India to set up two renewable energy firms

Plans are underway to form a pair of state-owned joint ventures (JVs) that will oversee the construction of renewable energy projects, contributing to India’s energy security and reducing reliance on conventional sources of fuel such as coal.

The oil and renewable energy ministries are working on the proposal, which sees them setting up one JV to oversee large-scale, grid-integrated projects and the other for off-grid projects, according to documents reviewed by Mint.

These new public sector units (PSUs) will, in turn, be JVs between state-owned oil sector firms such as Indian Oil Corp. Ltd (IOC), Bharat Petroleum Corp. Ltd, Hindustan Petroleum Corp. Ltd, Oil and Natural Gas Corp. Ltd (ONGC), Oil India Ltd and Solar Energy Corp. of India and the Indian Renewable Energy Development Agency.

While one of the JVs will be led by ONGC, IOC will lead the other. The initial funding for the new firms will come from the JV partners that will implement the projects.

The money they put in such projects will be considered part of their corporate social responsibility (CSR) contributions. Under India’s new companies law, corporate entities are supposed to spend a certain percentage of their profit on CSR, essentially charitable activity.

A government official confirmed the plan. “The project report for the joint venture companies has been prepared by Engineers India Ltd. Even some projects have been identified for development by the new firms.

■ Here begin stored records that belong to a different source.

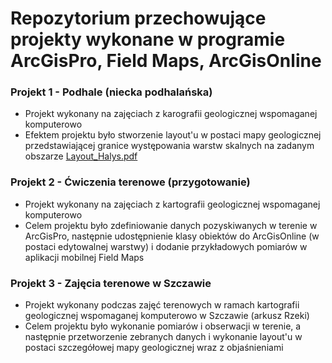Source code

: # Repozytorium przechowujące projekty wykonane w programie ArcGisPro, Field Maps, ArcGisOnline
### Projekt 1 - Podhale (niecka podhalańska)
- Projekt wykonany na zajęciach z karografii geologicznej wspomaganej komputerowo
- Efektem projektu było stworzenie layout'u w postaci mapy geologicznej przedstawiającej granice występowania warstw skalnych na zadanym obszarze
[Layout_Halys.pdf](https://github.com/filiphalys02/ArcGisPro-Projects/files/11888009/Layout_Halys.pdf)

### Projekt 2 - Ćwiczenia terenowe (przygotowanie) 
- Projekt wykonany na zajęciach z kartografii geologicznej wspomaganej komputerowo
- Celem projektu było zdefiniowanie danych pozyskiwanych w terenie w ArcGisPro, następnie udostępnienie klasy obiektów do ArcGisOnline (w postaci 
  edytowalnej warstwy) i dodanie przykładowych pomiarów w aplikacji mobilnej Field Maps

### Projekt 3 - Zajęcia terenowe w Szczawie
- Projekt wykonany podczas zajęć terenowych w ramach kartografii geologicznej wspomaganej komputerowo w Szczawie (arkusz Rzeki)
- Celem projektu było wykonanie pomiarów i obserwacji w terenie, a następnie przetworzenie zebranych danych i wykonanie layout'u w postaci 
  szczegółowej mapy geologicznej wraz z objaśnieniami

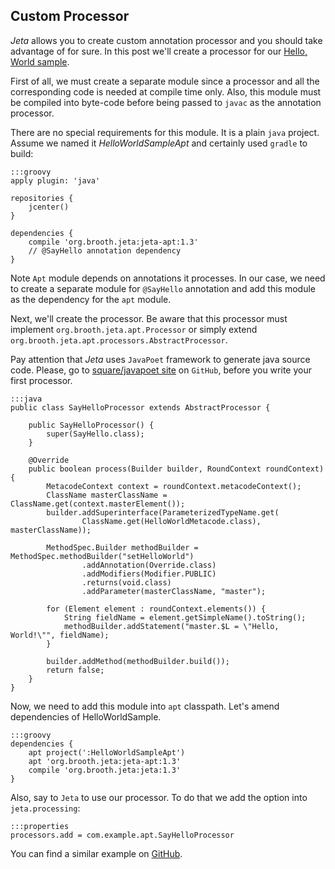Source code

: <div class="page-header">
    <h2>Custom Processor</h2>
</div>

*Jeta* allows you to create custom annotation processor and you should take advantage of for sure. In this post we'll create a processor for our [Hello, World sample](/guide/code-generating.html#HelloWorldSample).

First of all, we must create a separate module since a processor and all the corresponding code is needed at compile time only. Also, this module must be compiled into byte-code before being passed to `javac` as the annotation processor.

There are no special requirements for this module. It is a plain `java` project. Assume we named it *HelloWorldSampleApt* and certainly used `gradle` to build:

    :::groovy
    apply plugin: 'java'

    repositories {
        jcenter()
    }

    dependencies {
        compile 'org.brooth.jeta:jeta-apt:1.3'
        // @SayHello annotation dependency
    }

<span class="label label-info">Note</span> `Apt` module depends on annotations it processes. In our case, we need to create a separate module for `@SayHello` annotation and add this module as the dependency for the `apt` module.

Next, we'll create the processor. Be aware that this processor must implement `org.brooth.jeta.apt.Processor` or simply extend `org.brooth.jeta.apt.processors.AbstractProcessor`.

Pay attention that *Jeta* uses `JavaPoet` framework to generate java source code. Please, go to [square/javapoet site](https://github.com/square/javapoet) on `GitHub`, before you write your first processor.

    :::java
    public class SayHelloProcessor extends AbstractProcessor {

        public SayHelloProcessor() {
            super(SayHello.class);
        }

        @Override
        public boolean process(Builder builder, RoundContext roundContext) {
            MetacodeContext context = roundContext.metacodeContext();
            ClassName masterClassName = ClassName.get(context.masterElement());
            builder.addSuperinterface(ParameterizedTypeName.get(
                    ClassName.get(HelloWorldMetacode.class), masterClassName));

            MethodSpec.Builder methodBuilder = MethodSpec.methodBuilder("setHelloWorld")
                    .addAnnotation(Override.class)
                    .addModifiers(Modifier.PUBLIC)
                    .returns(void.class)
                    .addParameter(masterClassName, "master");

            for (Element element : roundContext.elements()) {
                String fieldName = element.getSimpleName().toString();
                methodBuilder.addStatement("master.$L = \"Hello, World!\"", fieldName);
            }

            builder.addMethod(methodBuilder.build());
            return false;
        }
    }

Now, we need to add this module into `apt` classpath. Let's amend dependencies of HelloWorldSample.

    :::groovy
    dependencies {
        apt project(':HelloWorldSampleApt')
        apt 'org.brooth.jeta:jeta-apt:1.3'
        compile 'org.brooth.jeta:jeta:1.3'
    }

Also, say to `Jeta` to use our processor. To do that we add the option into `jeta.processing`:

    :::properties
    processors.add = com.example.apt.SayHelloProcessor

You can find a similar example on [GitHub](https://github.com/brooth/jeta-samples).

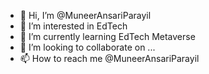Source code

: - 👋 Hi, I’m @MuneerAnsariParayil
- 👀 I’m interested in EdTech
- 🌱 I’m currently learning EdTech Metaverse
- 💞️ I’m looking to collaborate on ...
- 📫 How to reach me @MuneerAnsariParayil

<!---
MuneerAnsariParayil/MuneerAnsariParayil is a ✨ special ✨ repository because its `README.md` (this file) appears on your GitHub profile.
You can click the Preview link to take a look at your changes.
--->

A background note on the same has been prepared,” the official said on condition of anonymity. Spokespersons for IOC and Bharat Petroleum also confirmed the proposal. Queries emailed to the spokespersons for the ministries of petroleum and new and renewable energy, Hindustan Petroleum, ONGC, Oil India, Solar Energy Corp. and India Renewable Energy remained unanswered.

India’s National Action Plan on Climate Change recommends that the country generate 10% of its power production from solar, wind, hydropower and other renewable sources by 2015, and 15% by 2020. India has a power generation capacity of 245,394 megawatts (MW), of which only 13%, or 31,692MW, is contributed by renewable sources.

“The ministry of new and renewable energy resources has the technical expertise. Also, the oil sector, public sector units have large funds available under their corporate social responsibility programmes. This will be ploughed towards the new firms,” said the government official quoted above.

The Bharatiya Janata Party that swept to power in the April-May general election under the leadership of Narendra Modi has stressed the need for reinforcing energy security. The Modi-led government’s energy security plans include harnessing renewable sources such as solar energy, biomass and wind power along with coal, gas, hydropower and nuclear power to bring about an “energy revolution” in the country.

India, which is dependent on imports to meet its energy demand, has an energy import bill of around $150 billion. This is expected to reach $300 billion by 2030, requiring a $3.6 trillion payout by 2030. “My government will come out with a comprehensive National Energy Policy and focus on development of energy-related infrastructure, human resource and technology,” President Pranab Mukherjee told Parliament on 9 June.

“The aim of the government will be to substantially augment electricity generation capacity through judicious mix of conventional and non-conventional sources.”

Developing renewable energy will also help reduce dependence on coal, which is in short supply domestically, requiring imports of the mineral to fuel most of India’s power plants. India is also exploring options to make it compulsory for conventional power project developers to build renewable capacity at the same location, a move that can provide an impetus to ecofriendly electricity. There is a need to integrate conventional and renewable power generation as India’s overdependence on coal needs to be reversed.